BEGIN Task inputs

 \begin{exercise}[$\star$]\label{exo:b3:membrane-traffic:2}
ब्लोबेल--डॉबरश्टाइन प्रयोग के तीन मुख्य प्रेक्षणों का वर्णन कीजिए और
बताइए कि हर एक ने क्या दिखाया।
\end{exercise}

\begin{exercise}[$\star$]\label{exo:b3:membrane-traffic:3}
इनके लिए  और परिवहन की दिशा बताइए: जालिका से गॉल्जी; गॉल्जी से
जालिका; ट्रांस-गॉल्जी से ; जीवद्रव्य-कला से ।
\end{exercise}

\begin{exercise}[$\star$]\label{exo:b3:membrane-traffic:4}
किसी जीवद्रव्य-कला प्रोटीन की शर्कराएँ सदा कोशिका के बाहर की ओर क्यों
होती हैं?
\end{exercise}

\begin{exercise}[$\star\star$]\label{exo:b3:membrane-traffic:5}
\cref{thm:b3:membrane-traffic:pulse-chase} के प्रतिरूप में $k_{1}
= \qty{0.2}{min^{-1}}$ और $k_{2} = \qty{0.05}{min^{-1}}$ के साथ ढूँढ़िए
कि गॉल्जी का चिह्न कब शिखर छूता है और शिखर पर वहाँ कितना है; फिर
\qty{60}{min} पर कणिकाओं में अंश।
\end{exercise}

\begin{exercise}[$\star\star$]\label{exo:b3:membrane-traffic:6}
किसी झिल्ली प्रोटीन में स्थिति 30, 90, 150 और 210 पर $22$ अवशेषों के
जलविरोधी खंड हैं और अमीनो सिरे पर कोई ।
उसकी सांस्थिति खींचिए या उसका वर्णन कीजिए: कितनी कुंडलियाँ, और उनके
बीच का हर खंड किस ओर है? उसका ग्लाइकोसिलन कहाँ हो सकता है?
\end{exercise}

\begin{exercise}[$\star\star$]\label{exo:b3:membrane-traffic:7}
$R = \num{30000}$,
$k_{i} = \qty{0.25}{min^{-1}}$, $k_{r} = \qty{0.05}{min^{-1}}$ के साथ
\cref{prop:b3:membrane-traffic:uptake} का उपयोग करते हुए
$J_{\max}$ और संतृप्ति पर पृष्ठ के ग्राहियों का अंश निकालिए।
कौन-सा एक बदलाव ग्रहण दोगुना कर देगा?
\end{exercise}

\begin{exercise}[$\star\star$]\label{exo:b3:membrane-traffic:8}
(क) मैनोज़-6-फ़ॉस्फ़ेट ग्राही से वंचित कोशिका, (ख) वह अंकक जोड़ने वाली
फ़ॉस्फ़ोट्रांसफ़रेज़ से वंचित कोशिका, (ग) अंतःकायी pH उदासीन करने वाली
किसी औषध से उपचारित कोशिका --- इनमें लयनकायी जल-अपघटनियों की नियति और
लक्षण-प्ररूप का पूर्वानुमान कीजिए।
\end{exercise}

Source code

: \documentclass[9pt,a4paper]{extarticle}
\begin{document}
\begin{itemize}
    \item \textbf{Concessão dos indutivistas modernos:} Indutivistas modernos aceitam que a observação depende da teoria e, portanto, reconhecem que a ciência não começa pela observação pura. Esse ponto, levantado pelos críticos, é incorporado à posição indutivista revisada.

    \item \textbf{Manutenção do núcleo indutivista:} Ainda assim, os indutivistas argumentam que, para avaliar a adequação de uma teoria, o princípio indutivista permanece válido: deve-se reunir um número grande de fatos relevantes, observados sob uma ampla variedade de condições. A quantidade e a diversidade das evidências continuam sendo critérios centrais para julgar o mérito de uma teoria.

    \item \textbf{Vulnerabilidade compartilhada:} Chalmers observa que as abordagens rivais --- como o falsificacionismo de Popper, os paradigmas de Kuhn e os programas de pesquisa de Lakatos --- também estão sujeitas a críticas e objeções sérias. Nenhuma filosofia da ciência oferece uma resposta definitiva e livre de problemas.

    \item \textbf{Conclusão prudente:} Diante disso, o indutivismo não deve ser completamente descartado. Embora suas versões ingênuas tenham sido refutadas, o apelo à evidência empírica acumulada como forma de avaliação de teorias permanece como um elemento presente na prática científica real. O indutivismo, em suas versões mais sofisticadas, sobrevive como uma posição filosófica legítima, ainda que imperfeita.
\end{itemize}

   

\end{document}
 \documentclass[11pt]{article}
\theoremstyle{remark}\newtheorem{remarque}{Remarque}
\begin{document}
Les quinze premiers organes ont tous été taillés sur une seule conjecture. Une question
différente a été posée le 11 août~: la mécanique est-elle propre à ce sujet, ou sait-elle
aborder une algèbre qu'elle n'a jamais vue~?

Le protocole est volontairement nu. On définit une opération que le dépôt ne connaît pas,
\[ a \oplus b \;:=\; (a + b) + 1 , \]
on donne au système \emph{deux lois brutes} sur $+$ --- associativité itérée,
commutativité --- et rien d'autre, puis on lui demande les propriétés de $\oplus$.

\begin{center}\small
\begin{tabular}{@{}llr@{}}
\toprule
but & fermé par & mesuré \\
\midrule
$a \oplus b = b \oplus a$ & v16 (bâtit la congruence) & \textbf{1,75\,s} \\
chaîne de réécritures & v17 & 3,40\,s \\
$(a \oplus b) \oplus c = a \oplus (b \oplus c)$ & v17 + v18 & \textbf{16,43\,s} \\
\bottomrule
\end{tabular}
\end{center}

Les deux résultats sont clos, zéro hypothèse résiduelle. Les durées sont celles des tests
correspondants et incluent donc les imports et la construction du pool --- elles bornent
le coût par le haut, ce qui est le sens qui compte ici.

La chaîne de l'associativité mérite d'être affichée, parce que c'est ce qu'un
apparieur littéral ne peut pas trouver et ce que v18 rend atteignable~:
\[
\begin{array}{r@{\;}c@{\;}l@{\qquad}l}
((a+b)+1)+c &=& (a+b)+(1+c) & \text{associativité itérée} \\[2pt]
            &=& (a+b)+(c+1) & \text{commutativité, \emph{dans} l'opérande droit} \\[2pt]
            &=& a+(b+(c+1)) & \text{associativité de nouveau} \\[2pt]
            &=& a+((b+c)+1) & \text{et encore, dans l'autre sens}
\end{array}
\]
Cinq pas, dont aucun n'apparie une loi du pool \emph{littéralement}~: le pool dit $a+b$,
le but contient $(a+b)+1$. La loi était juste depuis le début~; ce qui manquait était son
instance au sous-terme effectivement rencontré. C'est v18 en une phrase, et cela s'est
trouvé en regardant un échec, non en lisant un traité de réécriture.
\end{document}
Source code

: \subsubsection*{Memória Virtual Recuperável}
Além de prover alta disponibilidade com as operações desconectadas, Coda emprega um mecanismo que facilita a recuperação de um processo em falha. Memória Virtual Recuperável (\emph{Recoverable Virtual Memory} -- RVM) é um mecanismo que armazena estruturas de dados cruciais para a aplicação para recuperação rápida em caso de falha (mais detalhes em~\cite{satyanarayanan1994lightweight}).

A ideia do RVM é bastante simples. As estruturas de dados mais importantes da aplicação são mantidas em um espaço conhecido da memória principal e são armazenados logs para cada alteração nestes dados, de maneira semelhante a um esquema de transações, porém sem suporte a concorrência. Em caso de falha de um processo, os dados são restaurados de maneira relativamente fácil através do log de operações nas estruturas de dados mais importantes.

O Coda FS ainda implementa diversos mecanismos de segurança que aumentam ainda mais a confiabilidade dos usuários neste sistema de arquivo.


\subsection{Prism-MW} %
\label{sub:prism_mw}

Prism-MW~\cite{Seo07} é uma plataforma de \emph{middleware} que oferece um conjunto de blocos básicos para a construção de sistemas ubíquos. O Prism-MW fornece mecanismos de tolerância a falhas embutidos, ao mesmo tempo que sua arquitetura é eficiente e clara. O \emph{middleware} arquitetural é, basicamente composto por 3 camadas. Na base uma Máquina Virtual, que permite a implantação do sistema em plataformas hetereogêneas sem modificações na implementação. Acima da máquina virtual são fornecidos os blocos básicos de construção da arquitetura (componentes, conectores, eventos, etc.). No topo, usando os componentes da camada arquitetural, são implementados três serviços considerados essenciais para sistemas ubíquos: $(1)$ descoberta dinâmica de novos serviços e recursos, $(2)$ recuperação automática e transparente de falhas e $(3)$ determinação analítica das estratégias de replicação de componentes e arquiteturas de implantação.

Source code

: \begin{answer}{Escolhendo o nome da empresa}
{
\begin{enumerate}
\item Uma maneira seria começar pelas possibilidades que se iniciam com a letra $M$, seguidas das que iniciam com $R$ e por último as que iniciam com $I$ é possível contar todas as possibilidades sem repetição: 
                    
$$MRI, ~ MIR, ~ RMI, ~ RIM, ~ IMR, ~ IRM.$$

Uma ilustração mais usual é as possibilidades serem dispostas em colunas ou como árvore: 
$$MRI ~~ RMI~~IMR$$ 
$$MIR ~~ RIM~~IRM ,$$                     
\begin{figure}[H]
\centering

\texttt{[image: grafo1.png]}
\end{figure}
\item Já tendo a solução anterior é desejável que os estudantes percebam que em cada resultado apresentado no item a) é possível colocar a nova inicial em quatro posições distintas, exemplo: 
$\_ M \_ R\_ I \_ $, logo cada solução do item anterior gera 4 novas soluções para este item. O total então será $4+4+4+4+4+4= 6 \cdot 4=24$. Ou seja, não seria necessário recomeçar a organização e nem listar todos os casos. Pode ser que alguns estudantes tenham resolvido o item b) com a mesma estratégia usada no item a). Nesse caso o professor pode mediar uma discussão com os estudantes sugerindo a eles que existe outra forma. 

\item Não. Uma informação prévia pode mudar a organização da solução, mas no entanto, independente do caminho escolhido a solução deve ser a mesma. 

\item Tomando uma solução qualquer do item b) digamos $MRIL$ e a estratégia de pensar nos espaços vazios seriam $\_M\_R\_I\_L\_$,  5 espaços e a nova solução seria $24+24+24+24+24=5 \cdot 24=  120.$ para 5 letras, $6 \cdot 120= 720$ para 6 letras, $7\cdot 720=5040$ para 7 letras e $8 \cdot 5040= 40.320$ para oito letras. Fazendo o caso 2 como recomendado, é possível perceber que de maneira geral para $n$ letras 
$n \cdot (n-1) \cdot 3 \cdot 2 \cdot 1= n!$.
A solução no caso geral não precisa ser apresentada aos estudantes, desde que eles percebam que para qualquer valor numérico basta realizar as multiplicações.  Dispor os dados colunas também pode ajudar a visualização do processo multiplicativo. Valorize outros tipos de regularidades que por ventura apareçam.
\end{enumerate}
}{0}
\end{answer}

END Task inputs

## Problem:
Only the lines containing the string "autre" are needed; pull them out of the records.

## Answer for the task:
commutativité --- et rien d'autre, puis on lui demande les propriétés de $\oplus$.
            &=& a+((b+c)+1) & \text{et encore, dans l'autre sens}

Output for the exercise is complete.